Save content
Have you found this content useful? Use the button above to save it to your profile.
AIA

How accountants can sell more effectively

by
24th Jan 2013
Save content
Have you found this content useful? Use the button above to save it to your profile.

Mark Lee interviews sales trainer Marcus Cauchi, who shares his insights about the mistakes accountants make when quoting fees and making sales.

ML: Marcus, I’ve heard you speak many times and you’re always saying ‘It’s not about the money’. Can you explain what this means in the context of accountants winning new clients?

MC: That's easy. Most accountants start by feeling uncomfortable asking for full fees for fear of losing the job.

They believe it's about the money. It isn't. So they discount the fees they really want to earn from new clients and then when they have the account they don't recover fees for all the hours worked. Often in excess of 40% of the hours are never billed. 

ML: Why do you think they do this?

MC: Accountants are most often comfortable as technicians. They crunch numbers, save tax, audit accounts, advise. But when it comes to selling they have a mental block towards selling so they tend to explain why they are the best fit for the prospect instead of finding out the prospects reasons for wanting to buy from them now.

They explain how well established they are and how experienced their people are and then they try and buy the business by undercutting the incumbent's fees or the fees being quoted by other accountants. What they forget is that it's never about the money in a real selling situation.

ML: What else do accountants do to harm their chances of closing a sale?

MC: They answer the prospect's questions without qualifying why they are asking them and finding out what the prospect is hoping to hear before they decide who to buy from.

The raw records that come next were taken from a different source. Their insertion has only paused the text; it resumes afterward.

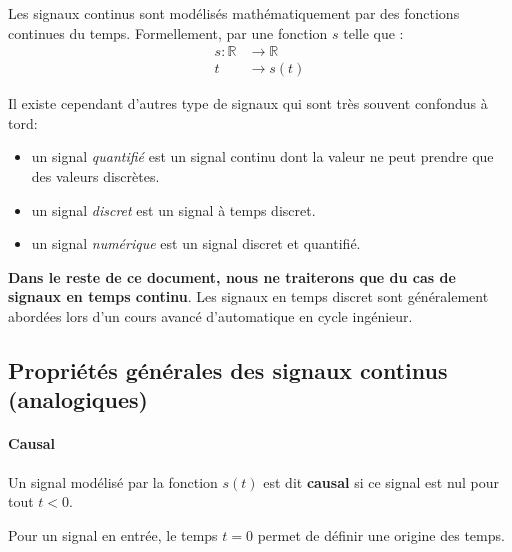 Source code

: Les signaux continus sont modélisés mathématiquement par des fonctions 
continues du temps. Formellement, par une fonction $s$ telle que :
\begin{align*}
s : \mathbb{R}&\rightarrow\mathbb{R} \\  
t&\rightarrow s(t) 
\end{align*}    

Il existe cependant d'autres type de signaux qui sont très souvent confondus 
à tord:
\begin{itemize}
    \item un signal \emph{quantifié} est un signal continu 
          dont la valeur ne peut prendre que des valeurs discrètes. 
    \item un signal \emph{discret} est un signal à temps discret.
    \item un signal \emph{numérique} est un signal discret et quantifié.   
\end{itemize}

\textbf{Dans le reste de ce document, nous ne traiterons que
du cas de signaux en temps continu}. Les signaux en temps discret
sont généralement abordées lors d'un cours 
avancé d'automatique en cycle ingénieur.

\subsection{Propriétés générales des signaux continus (analogiques)}

\paragraph{Causal}

Un signal modélisé par la fonction $s(t)$ est dit \textbf{causal}
si ce signal est nul pour tout $t<0$. 
\begin{figure}[htb]
\centering
{}

\end{figure}
\setlength\intextsep{0pt}
Pour un signal en entrée, le temps $t=0$ permet de 
définir une origine des temps.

So they spend a lot of time guessing and feeding the reasons they think the prospect should buy from them.

ML: I bet you have an easy way to move away from that habit Marcus.

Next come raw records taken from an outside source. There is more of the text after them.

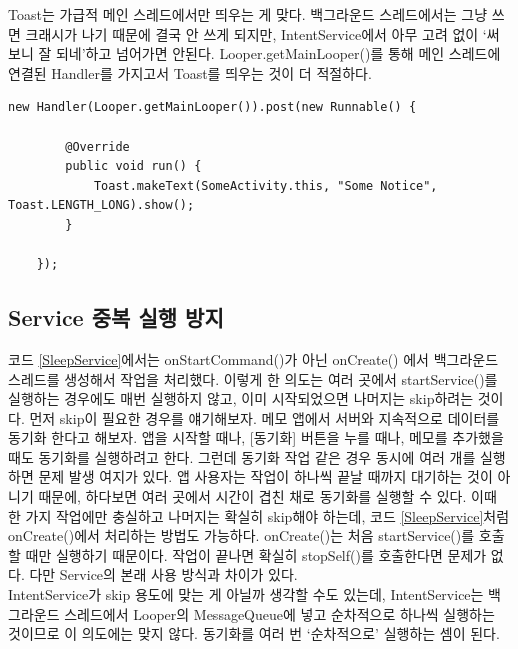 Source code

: Toast는 가급적 메인 스레드에서만 띄우는 게 맞다. 
백그라운드 스레드에서는 그냥 쓰면 크래시가 나기 때문에 결국 안 쓰게 되지만, IntentService에서 아무 고려 없이 `써보니 잘 되네'하고 넘어가면 안된다. 
Looper.getMainLooper()를 통해 메인 스레드에 연결된 Handler를 가지고서 Toast를 띄우는 것이 더 적절하다.
\begin{lstlisting}[frame=single]
	new Handler(Looper.getMainLooper()).post(new Runnable() {
	
		@Override
		public void run() {
			Toast.makeText(SomeActivity.this, "Some Notice", Toast.LENGTH_LONG).show();
		}
		
	});
\end{lstlisting}

\subsection{Service 중복 실행 방지}
코드 \ref{SleepService}에서는 onStartCommand()가 아닌 onCreate() 에서 백그라운드 스레드를 생성해서 작업을 처리했다. 
이렇게 한 의도는 여러 곳에서 startService()를 실행하는 경우에도 매번 실행하지 않고, 이미 시작되었으면 나머지는 skip하려는 것이다.
먼저 skip이 필요한 경우를 얘기해보자. 
메모 앱에서 서버와 지속적으로 데이터를 동기화 한다고 해보자. 앱을 시작할 때나, [동기화] 버튼을 누를 때나, 메모를 추가했을 때도 동기화를 실행하려고 한다. 
그런데 동기화 작업 같은 경우 동시에 여러 개를 실행하면 문제 발생 여지가 있다. 
앱 사용자는 작업이 하나씩 끝날 때까지 대기하는 것이 아니기 때문에, 하다보면 여러 곳에서 시간이 겹친 채로 동기화를 실행할 수 있다.
이때 한 가지 작업에만 충실하고 나머지는 확실히 skip해야 하는데, 코드 \ref{SleepService}처럼 onCreate()에서 처리하는 방법도 가능하다. 
onCreate()는 처음 startService()를 호출할 때만 실행하기 때문이다. 
작업이 끝나면 확실히 stopSelf()를 호출한다면 문제가 없다. 다만 Service의 본래 사용 방식과 차이가 있다.\\

IntentService가 skip 용도에 맞는 게 아닐까 생각할 수도 있는데, 
IntentService는 백그라운드 스레드에서 Looper의 MessageQueue에 넣고 순차적으로 하나씩 실행하는 것이므로 이 의도에는 맞지 않다. 동기화를 여러 번 `순차적으로' 실행하는 셈이 된다.\\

MC: Indeed. I call it the 70/30 rule.  Let the prospect talk for 70% of the time while you listen and pay full attention to what and how they are responding.

The accountant should only be talking for 30% of the time. In fact, this time should all be used by the accountant asking powerful questions that lead the prospect to discovering their reasons to buy from that accountant, that day.

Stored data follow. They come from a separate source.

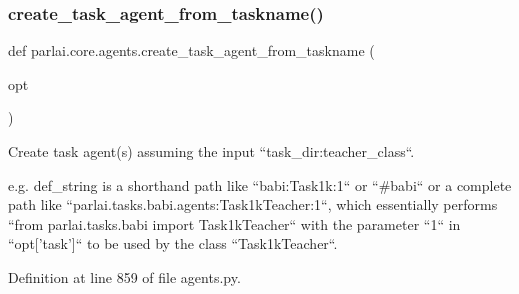 \subsubsection{\texorpdfstring{create\+\_\+task\+\_\+agent\+\_\+from\+\_\+taskname()}{create\_task\_agent\_from\_taskname()}}
{\footnotesize\ttfamily def parlai.\+core.\+agents.\+create\+\_\+task\+\_\+agent\+\_\+from\+\_\+taskname (\begin{DoxyParamCaption}\item[{}]{opt }\end{DoxyParamCaption})}

\begin{DoxyVerb}Create task agent(s) assuming the input ``task_dir:teacher_class``.

e.g. def_string is a shorthand path like ``babi:Task1k:1`` or ``#babi`` or a
complete path like ``parlai.tasks.babi.agents:Task1kTeacher:1``, which essentially
performs ``from parlai.tasks.babi import Task1kTeacher`` with the parameter ``1`` in
``opt['task']`` to be used by the class ``Task1kTeacher``.
\end{DoxyVerb}
 

Definition at line 859 of file agents.\+py.


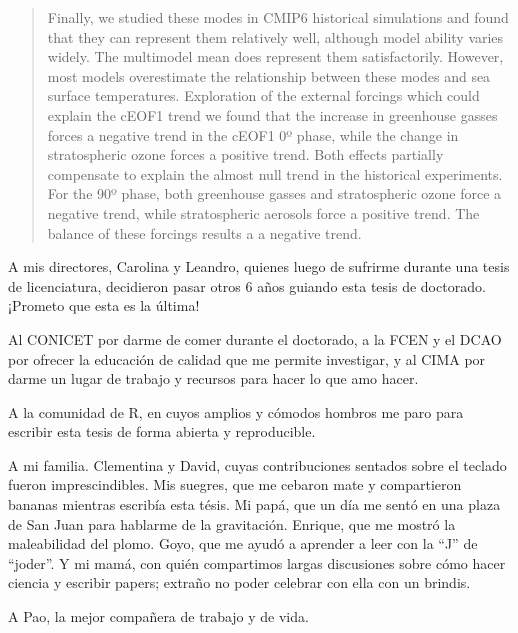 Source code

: \documentclass[12pt,oneside,a4paper]{reedthesis}
\begin{document}
\begin{abstract}
    Finally, we studied these modes in CMIP6 historical simulations and found that they can represent them relatively well, although model ability varies widely.
    The multimodel mean does represent them satisfactorily.
    However, most models overestimate the relationship between these modes and sea surface temperatures.
    Exploration of the external forcings which could explain the cEOF1 trend we found that the increase in greenhouse gasses forces a negative trend in the cEOF1 0º phase, while the change in stratospheric ozone forces a positive trend.
    Both effects partially compensate to explain the almost null trend in the historical experiments.
    For the 90º phase, both greenhouse gasses and stratospheric ozone force a negative trend, while stratospheric aerosols force a positive trend.
    The balance of these forcings results a a negative trend.
  \end{abstract}



  \begin{acknowledgements}
    A mis directores, Carolina y Leandro, quienes luego de sufrirme durante una tesis de licenciatura, decidieron pasar otros 6 años guiando esta tesis de doctorado.
    ¡Prometo que esta es la última!

    Al CONICET por darme de comer durante el doctorado, a la FCEN y el DCAO por ofrecer la educación de calidad que me permite investigar, y al CIMA por darme un lugar de trabajo y recursos para hacer lo que amo hacer.

    A la comunidad de R, en cuyos amplios y cómodos hombros me paro para escribir esta tesis de forma abierta y reproducible.

    A mi familia.
    Clementina y David, cuyas contribuciones sentados sobre el teclado fueron imprescindibles.
    Mis suegres, que me cebaron mate y compartieron bananas mientras escribía esta tésis.
    Mi papá, que un día me sentó en una plaza de San Juan para hablarme de la gravitación.
    Enrique, que me mostró la maleabilidad del plomo.
    Goyo, que me ayudó a aprender a leer con la ``J'' de ``joder''.
    Y mi mamá, con quién compartimos largas discusiones sobre cómo hacer ciencia y escribir papers; extraño no poder celebrar con ella con un brindis.

    A Pao, la mejor compañera de trabajo y de vida.
  \end{acknowledgements}


  \hypersetup{linkcolor=black}
  \setcounter{secnumdepth}{2}
  \setcounter{tocdepth}{2}
  \tableofcontents
\end{document}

ML: If you were advising the partners of an accountancy firm on how to maximise their profits, what would you recommend?

MC: Naturally, each situation is different but the first thing I'd do is look at how they measure and reward themselves. People's behaviour is driven by how you manage them and how you pay them because they affect their experience and experience feeds their beliefs.

ML: Absolutely right. I have often pointed out that: Employers get the behaviours that they are seen to record and to reward. It’s the same for partnerships. Whatever information is regularly recorded and seen to be rewarded will determine the way that the partners perform and behave,with a few admirable exceptions.

MC:  I have also heard you say, and I have observed that accountants typically focus on three things:

  • The size of their ledger
  • Their billable hours
  • The extent to which they can recover (bill) the fees on their ledger

This focus should mean that accountants concentrate on maximising the revenue on their ledger and they all want to hit their 1000-1200 billable hours because that's how they get paid.

So why does their recovery rate so often leave a shortfall of 30-40%? It’s because partners fear the client won't be willing to pay for the hours worked, so they discount or don’t charge for all the time spent. That's why so many come up short on their numbers and average about 800 billed hours.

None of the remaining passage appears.